Even if the new lawsuit succeeds, there are very few practical steps that anyone could legally take to prevent people from getting 3D-printed gun design files, or from making their own 3D-printed guns. The design files for 3D-printed guns have already been distributed far-and-wide; since it was released in 2013, more than 100,000 people have downloaded the design files for Wilson’s first 3D-printed gun, the Liberator. The files are still available on The Pirate Bay and other decentralized torrent sites, as well as on a host of 3D printing design file repositories. Anecdotally, I’ve seen files for the Liberator on a host of web archival sites such as the Internet Archive, on random open directories scattered throughout the internet, on torrent sites, on forums, in subreddits, and bundled with other would-be censored documents, like The Anarchist Cookbook.

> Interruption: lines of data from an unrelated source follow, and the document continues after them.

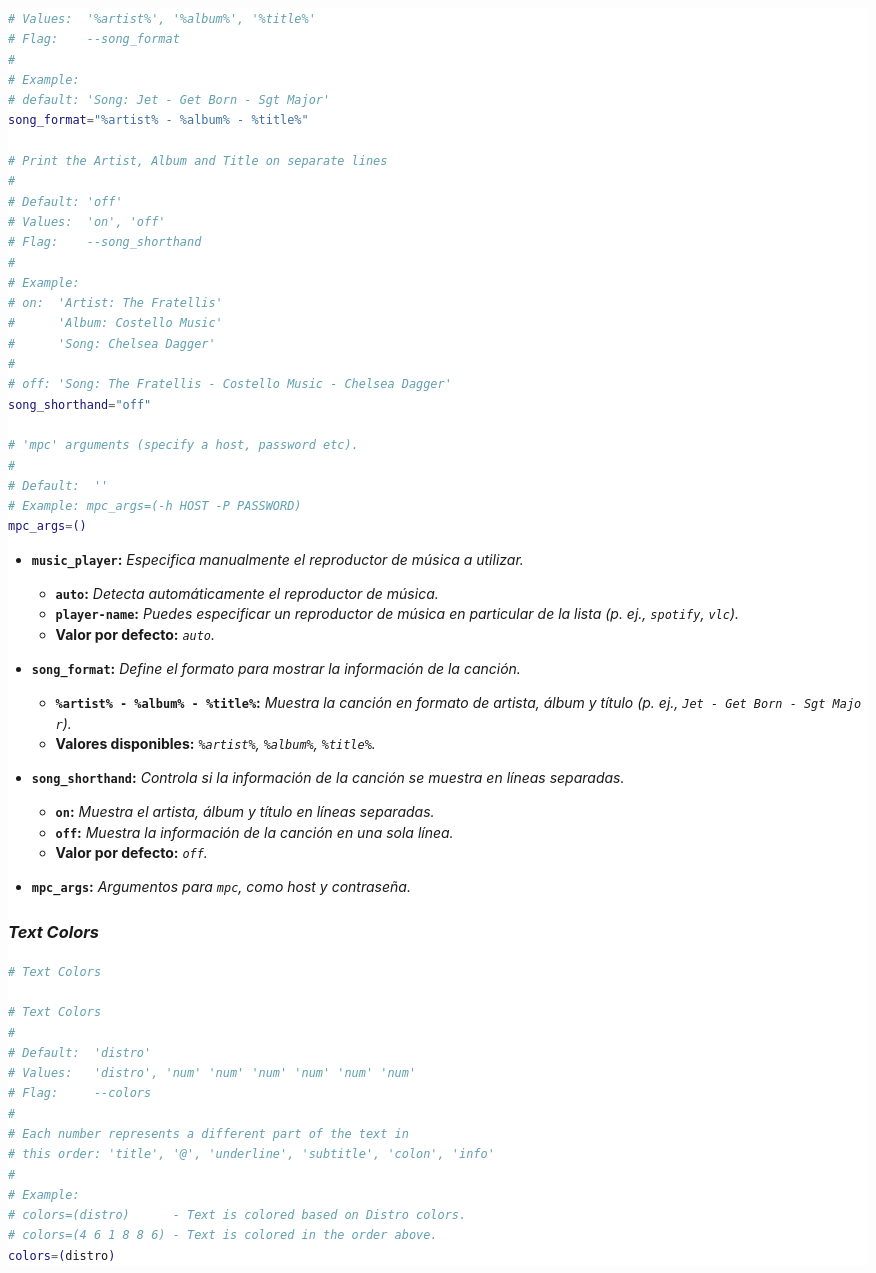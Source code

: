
 ```bash
# Values:  '%artist%', '%album%', '%title%'
# Flag:    --song_format
#
# Example:
# default: 'Song: Jet - Get Born - Sgt Major'
song_format="%artist% - %album% - %title%"

# Print the Artist, Album and Title on separate lines
#
# Default: 'off'
# Values:  'on', 'off'
# Flag:    --song_shorthand
#
# Example:
# on:  'Artist: The Fratellis'
#      'Album: Costello Music'
#      'Song: Chelsea Dagger'
#
# off: 'Song: The Fratellis - Costello Music - Chelsea Dagger'
song_shorthand="off"

# 'mpc' arguments (specify a host, password etc).
#
# Default:  ''
# Example: mpc_args=(-h HOST -P PASSWORD)
mpc_args=()
```

- **`music_player`:** *Especifica manualmente el reproductor de música a utilizar.*
  - **`auto`:** *Detecta automáticamente el reproductor de música.*
  - **`player-name`:** *Puedes especificar un reproductor de música en particular de la lista (p. ej., `spotify`, `vlc`).*
  - **Valor por defecto:** *`auto`.*

- **`song_format`:** *Define el formato para mostrar la información de la canción.*
  - **`%artist% - %album% - %title%`:** *Muestra la canción en formato de artista, álbum y título (p. ej., `Jet - Get Born - Sgt Major`).*
  - **Valores disponibles:** *`%artist%`, `%album%`, `%title%`.*

- **`song_shorthand`:** *Controla si la información de la canción se muestra en líneas separadas.*
  - **`on`:** *Muestra el artista, álbum y título en líneas separadas.*
  - **`off`:** *Muestra la información de la canción en una sola línea.*
  - **Valor por defecto:** *`off`.*

- **`mpc_args`:** *Argumentos para `mpc`, como host y contraseña.*

### ***Text Colors***

```bash
# Text Colors

# Text Colors
#
# Default:  'distro'
# Values:   'distro', 'num' 'num' 'num' 'num' 'num' 'num'
# Flag:     --colors
#
# Each number represents a different part of the text in
# this order: 'title', '@', 'underline', 'subtitle', 'colon', 'info'
#
# Example:
# colors=(distro)      - Text is colored based on Distro colors.
# colors=(4 6 1 8 8 6) - Text is colored in the order above.
colors=(distro)
```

Despite the fact that many thousands of people have 3D-printed gun files saved on their hard drives, there have not been any reported instances of a 3D-printed gun being used for a crime (last year, a mass-shooter did assemble the guns he used in a shooting, but those guns were not 3D-printed.)

There’s simply not much evidence that large numbers of people are actually making these things, perhaps because 3D printing has failed to take off, and “regular” guns are so easy to get. It isn’t clear that many people even want to print their own gun. But having a bunch of politicians and lawyers saying that you can’t do it is a surefire way to create a problem where none previously existed.